Start of LISTED ENTRIES

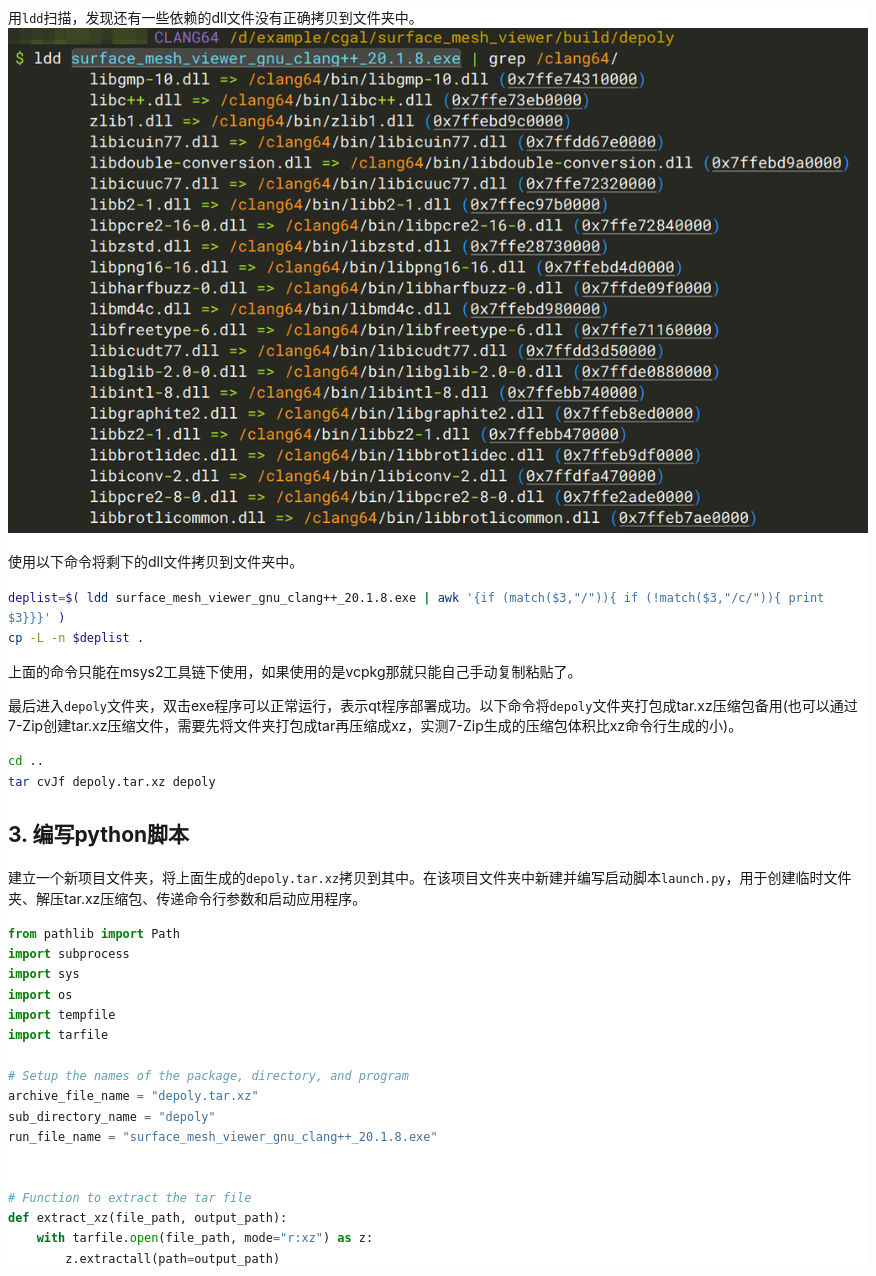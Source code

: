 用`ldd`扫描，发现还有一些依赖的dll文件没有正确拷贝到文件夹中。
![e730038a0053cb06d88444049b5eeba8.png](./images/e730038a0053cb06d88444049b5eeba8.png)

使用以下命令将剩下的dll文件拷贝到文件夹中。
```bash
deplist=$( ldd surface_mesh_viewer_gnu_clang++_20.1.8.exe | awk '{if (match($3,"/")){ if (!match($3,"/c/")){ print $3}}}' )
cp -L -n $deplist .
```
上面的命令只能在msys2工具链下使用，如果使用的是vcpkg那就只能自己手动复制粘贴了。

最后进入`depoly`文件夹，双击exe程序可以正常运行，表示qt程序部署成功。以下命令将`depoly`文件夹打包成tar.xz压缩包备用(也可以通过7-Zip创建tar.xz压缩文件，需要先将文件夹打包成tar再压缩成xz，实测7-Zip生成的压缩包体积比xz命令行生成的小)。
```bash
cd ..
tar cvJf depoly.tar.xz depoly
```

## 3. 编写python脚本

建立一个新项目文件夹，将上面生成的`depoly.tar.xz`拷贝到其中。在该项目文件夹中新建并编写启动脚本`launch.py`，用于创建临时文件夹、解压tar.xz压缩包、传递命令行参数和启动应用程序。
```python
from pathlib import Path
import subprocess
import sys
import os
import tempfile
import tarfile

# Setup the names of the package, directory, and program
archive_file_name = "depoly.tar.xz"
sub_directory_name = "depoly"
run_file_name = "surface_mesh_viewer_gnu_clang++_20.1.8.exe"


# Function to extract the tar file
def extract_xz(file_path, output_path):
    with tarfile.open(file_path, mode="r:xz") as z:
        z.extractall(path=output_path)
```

End of LISTED ENTRIES
Start of LISTED ENTRIES

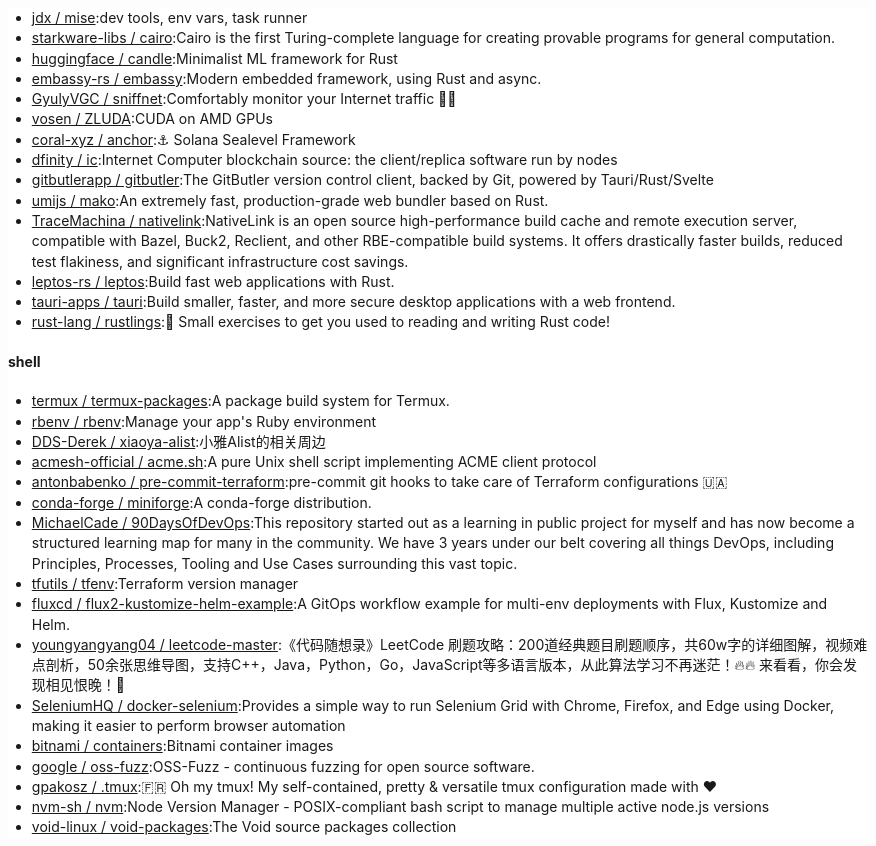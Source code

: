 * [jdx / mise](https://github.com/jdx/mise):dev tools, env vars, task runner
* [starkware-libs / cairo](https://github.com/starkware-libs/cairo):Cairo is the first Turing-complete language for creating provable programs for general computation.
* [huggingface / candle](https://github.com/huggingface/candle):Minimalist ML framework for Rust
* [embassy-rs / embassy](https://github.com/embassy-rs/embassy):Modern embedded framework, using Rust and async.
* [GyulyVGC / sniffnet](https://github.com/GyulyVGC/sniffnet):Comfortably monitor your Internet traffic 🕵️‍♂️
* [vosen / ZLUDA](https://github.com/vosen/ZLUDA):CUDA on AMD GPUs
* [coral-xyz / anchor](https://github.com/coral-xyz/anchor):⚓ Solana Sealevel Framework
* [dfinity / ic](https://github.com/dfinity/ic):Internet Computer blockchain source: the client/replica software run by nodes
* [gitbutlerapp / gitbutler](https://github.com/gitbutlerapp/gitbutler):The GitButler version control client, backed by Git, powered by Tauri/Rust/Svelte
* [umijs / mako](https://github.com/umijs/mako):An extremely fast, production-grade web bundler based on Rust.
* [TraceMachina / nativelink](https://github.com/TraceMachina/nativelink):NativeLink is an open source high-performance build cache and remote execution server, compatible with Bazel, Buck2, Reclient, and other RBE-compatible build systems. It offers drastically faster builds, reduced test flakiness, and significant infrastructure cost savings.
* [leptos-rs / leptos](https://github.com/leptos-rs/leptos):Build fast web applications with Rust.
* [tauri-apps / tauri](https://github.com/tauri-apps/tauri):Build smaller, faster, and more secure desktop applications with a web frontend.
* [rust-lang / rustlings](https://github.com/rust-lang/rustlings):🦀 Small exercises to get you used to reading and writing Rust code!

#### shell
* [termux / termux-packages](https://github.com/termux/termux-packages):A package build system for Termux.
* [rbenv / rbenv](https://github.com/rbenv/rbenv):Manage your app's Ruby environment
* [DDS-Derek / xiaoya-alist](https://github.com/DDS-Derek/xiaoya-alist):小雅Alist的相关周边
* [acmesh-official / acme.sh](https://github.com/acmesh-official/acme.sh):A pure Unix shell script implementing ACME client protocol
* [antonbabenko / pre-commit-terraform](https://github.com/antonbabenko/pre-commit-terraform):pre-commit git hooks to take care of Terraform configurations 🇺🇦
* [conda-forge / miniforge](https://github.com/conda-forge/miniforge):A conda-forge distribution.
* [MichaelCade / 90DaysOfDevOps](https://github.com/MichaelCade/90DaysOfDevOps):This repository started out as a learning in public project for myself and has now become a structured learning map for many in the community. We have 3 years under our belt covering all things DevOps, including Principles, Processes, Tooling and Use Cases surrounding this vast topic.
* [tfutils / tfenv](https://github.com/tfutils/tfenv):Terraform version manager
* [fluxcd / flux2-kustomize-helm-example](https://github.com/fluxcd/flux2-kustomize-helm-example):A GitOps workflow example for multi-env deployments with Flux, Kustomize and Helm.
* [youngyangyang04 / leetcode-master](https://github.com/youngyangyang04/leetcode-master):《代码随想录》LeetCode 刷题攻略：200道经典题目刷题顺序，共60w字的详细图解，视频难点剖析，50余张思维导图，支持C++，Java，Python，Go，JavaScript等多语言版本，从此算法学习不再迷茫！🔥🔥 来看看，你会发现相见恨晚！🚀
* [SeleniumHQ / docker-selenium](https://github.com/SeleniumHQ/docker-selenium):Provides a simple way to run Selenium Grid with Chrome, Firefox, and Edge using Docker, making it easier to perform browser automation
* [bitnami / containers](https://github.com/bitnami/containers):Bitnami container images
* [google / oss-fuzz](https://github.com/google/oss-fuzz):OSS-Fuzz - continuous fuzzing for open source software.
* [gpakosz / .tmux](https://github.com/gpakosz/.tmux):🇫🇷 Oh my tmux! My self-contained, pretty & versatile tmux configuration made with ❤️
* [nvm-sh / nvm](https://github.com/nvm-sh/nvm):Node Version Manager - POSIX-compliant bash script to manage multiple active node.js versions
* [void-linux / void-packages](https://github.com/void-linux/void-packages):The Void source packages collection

End of LISTED ENTRIES

_ACTIVITY_
The answer must consist of every line from the data that holds the string "your".

_TASK RESPONSE_
* [GyulyVGC / sniffnet](https://github.com/GyulyVGC/sniffnet):Comfortably monitor your Internet traffic 🕵️‍♂️
* [rbenv / rbenv](https://github.com/rbenv/rbenv):Manage your app's Ruby environment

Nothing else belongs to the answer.